Dramatic play, experts say, can offer a child relief from emotional tension.

How eager Leo is to be an authority instead of an underling, I think now. How helpful it is that play lets him say and do things that he cannot express otherwise, to work out the anxieties endemic to littleness. It’s not that Leo necessarily wants to be a cop. Leo, I think, wants power.

What else wasn’t obvious: that that’s what I want too. When I see Leo jiggle handcuffs and aim his finger gun, I feel a surge of helplessness. What these tools symbolize to me is all that my sons will assimilate before my husband and I can run proper interference and how long we will have to wait to thoroughly explain privilege and history and brutality and misogyny and the racism that lives in them, that lives in us, the kind we inherit without knowing it, the damage we do without meaning to. How large is the gulf, I want to know, between what a parent knows and what a child cannot understand? How vast is the harm society will do to my sons and the harm they will inevitably do in return while their mother waits for them to grow up?

At five, Leo will still have a post in law enforcement, will hide handcuffs and a badge in his kindergarten backpack because, he’ll say, he’s undercover. Teachers will refer to him as “sheriff,” a nickname he’ll wear like a badge of honor.

Just after his sixth birthday, in May 2020, the uniform largely forgotten in its bin, Leo will join me in squeezing past the barrier and the row of officers at the end of our block to accompany hundreds of protesters gathered on the other side. He will hold a Black Lives Matter sign high above his head while seated on my husband’s shoulders and participate in chants decrying police brutality. For days he will repeat what he’s heard us say in response to a sign in a window across the street: that all lives won’t matter until Black lives matter. At the same time, his comprehension half-baked, he will build jail cells and police cars out of LEGOs nearly every afternoon.

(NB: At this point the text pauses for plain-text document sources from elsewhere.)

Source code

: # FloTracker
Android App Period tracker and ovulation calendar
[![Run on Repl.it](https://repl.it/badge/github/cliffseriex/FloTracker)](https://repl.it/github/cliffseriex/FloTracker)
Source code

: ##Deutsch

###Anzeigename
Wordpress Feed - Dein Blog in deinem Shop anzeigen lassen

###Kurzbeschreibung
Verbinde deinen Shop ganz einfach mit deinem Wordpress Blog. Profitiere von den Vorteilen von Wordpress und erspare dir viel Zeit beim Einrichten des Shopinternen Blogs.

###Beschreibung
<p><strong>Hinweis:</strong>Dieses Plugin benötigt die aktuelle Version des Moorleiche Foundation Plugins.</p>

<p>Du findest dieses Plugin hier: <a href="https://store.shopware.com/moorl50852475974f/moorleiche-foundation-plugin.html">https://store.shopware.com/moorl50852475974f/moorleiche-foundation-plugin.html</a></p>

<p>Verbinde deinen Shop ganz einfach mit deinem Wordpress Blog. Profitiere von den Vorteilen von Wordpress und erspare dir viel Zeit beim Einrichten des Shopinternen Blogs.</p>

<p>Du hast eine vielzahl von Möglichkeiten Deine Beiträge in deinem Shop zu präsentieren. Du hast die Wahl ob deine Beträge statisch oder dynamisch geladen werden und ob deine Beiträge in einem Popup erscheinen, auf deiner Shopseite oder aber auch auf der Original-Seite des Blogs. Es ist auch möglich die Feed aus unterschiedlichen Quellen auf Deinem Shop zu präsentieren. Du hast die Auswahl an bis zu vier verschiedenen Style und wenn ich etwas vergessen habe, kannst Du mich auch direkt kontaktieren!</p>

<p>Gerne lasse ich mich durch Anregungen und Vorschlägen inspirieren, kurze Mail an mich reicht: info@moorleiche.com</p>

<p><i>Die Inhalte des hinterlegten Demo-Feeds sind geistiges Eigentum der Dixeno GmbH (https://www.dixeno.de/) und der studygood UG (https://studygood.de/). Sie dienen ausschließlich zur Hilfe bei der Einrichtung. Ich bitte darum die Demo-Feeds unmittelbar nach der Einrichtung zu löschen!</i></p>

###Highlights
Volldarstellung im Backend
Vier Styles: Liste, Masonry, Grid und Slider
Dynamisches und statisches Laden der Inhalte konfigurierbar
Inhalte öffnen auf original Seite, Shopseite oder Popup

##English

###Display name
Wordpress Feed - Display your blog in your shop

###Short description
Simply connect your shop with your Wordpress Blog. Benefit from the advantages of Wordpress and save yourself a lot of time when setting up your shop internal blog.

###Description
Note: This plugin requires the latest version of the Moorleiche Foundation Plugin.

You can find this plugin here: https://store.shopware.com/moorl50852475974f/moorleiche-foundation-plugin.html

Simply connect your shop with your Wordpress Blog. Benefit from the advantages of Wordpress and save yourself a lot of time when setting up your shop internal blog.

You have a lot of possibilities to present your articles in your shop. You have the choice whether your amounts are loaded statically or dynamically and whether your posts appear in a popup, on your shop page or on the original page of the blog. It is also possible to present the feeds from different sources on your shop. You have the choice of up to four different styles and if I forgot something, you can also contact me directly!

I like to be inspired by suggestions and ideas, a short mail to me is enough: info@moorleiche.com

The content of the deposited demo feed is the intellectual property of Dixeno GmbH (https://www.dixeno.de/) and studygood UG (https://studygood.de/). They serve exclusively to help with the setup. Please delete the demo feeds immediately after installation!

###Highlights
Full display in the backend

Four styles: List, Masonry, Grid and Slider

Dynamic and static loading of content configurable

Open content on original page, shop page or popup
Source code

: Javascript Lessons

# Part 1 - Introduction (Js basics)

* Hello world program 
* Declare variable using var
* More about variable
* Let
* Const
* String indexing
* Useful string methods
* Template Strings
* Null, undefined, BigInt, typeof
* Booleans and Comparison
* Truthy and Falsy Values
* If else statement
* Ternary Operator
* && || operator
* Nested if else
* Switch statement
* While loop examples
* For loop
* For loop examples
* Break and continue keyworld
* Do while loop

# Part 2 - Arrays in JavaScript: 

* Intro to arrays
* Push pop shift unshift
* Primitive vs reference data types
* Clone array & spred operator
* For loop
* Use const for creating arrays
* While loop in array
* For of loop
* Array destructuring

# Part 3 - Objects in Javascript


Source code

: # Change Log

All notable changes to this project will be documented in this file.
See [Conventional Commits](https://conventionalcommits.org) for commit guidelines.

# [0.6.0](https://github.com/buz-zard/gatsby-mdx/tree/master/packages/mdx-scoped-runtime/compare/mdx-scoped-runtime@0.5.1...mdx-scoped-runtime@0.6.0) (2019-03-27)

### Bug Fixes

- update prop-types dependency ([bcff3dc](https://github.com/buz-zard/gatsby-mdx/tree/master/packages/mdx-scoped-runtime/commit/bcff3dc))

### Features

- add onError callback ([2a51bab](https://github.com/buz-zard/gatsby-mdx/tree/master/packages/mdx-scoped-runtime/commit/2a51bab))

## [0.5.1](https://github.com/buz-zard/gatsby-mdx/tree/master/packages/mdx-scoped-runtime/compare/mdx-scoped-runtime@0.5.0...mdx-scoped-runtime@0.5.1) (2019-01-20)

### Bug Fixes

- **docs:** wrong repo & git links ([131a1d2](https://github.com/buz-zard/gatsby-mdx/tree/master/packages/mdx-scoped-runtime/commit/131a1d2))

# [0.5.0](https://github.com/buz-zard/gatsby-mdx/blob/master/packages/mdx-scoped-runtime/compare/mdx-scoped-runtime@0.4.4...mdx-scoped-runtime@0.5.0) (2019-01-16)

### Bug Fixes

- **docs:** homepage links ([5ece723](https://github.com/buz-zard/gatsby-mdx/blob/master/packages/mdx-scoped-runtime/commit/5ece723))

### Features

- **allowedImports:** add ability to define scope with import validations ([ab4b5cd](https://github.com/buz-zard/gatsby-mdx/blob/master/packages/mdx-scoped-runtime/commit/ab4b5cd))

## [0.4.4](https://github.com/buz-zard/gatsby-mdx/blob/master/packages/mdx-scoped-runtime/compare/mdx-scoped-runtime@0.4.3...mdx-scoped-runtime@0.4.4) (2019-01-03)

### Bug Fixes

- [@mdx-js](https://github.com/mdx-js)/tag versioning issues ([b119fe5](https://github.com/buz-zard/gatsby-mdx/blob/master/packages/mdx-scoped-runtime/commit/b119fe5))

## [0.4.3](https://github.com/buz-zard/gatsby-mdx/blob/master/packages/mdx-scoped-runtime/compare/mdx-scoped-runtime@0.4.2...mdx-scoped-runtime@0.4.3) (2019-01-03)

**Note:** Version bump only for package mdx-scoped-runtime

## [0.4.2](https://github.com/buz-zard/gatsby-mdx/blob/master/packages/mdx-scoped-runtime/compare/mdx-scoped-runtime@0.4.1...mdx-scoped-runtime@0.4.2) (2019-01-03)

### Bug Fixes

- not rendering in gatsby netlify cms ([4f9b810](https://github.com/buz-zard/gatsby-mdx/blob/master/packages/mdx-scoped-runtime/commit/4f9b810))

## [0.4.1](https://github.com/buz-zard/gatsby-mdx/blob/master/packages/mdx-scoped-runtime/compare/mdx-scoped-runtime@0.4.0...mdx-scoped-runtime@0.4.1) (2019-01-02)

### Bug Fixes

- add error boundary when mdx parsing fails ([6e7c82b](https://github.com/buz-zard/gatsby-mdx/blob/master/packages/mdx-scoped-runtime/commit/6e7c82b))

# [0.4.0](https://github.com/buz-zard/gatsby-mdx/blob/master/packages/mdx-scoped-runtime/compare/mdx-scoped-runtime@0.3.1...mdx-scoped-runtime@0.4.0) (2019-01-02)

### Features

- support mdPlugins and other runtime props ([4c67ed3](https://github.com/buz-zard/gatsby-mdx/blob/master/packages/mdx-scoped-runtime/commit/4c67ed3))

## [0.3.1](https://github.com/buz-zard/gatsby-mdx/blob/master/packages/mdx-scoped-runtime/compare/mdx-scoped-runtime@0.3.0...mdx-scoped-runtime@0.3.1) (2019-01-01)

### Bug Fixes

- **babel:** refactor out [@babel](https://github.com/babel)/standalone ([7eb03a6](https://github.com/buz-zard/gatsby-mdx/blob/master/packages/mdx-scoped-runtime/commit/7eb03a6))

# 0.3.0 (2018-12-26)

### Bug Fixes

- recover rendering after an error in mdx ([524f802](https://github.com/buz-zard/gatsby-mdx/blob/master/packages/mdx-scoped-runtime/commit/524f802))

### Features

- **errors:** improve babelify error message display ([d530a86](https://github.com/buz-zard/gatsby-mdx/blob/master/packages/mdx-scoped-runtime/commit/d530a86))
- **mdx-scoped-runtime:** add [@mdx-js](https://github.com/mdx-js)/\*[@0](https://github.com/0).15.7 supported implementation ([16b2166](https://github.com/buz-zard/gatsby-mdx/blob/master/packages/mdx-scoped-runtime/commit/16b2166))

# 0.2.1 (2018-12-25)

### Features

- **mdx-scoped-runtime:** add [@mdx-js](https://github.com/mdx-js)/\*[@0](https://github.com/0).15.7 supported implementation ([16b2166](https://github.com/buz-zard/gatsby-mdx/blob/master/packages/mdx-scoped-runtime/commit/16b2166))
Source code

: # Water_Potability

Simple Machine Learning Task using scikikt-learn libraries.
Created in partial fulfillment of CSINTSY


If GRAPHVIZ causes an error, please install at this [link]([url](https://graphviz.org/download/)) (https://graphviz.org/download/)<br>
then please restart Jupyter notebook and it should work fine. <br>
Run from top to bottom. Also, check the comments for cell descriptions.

My son still misunderstands what officers say when taking people into custody.

You’re unarrested, the LEGO officer in his left hand says to a LEGO wrongdoer in his right. You were speeding; you were robbing; you hurt someone; I saw you.

Dramatic play, experts say, helps children understand the power of language.

We’ve yet to correct him. In Leo’s linguistic reality, freedom rules. Nobody suffers. Everyone is equal. Everyone is blameless.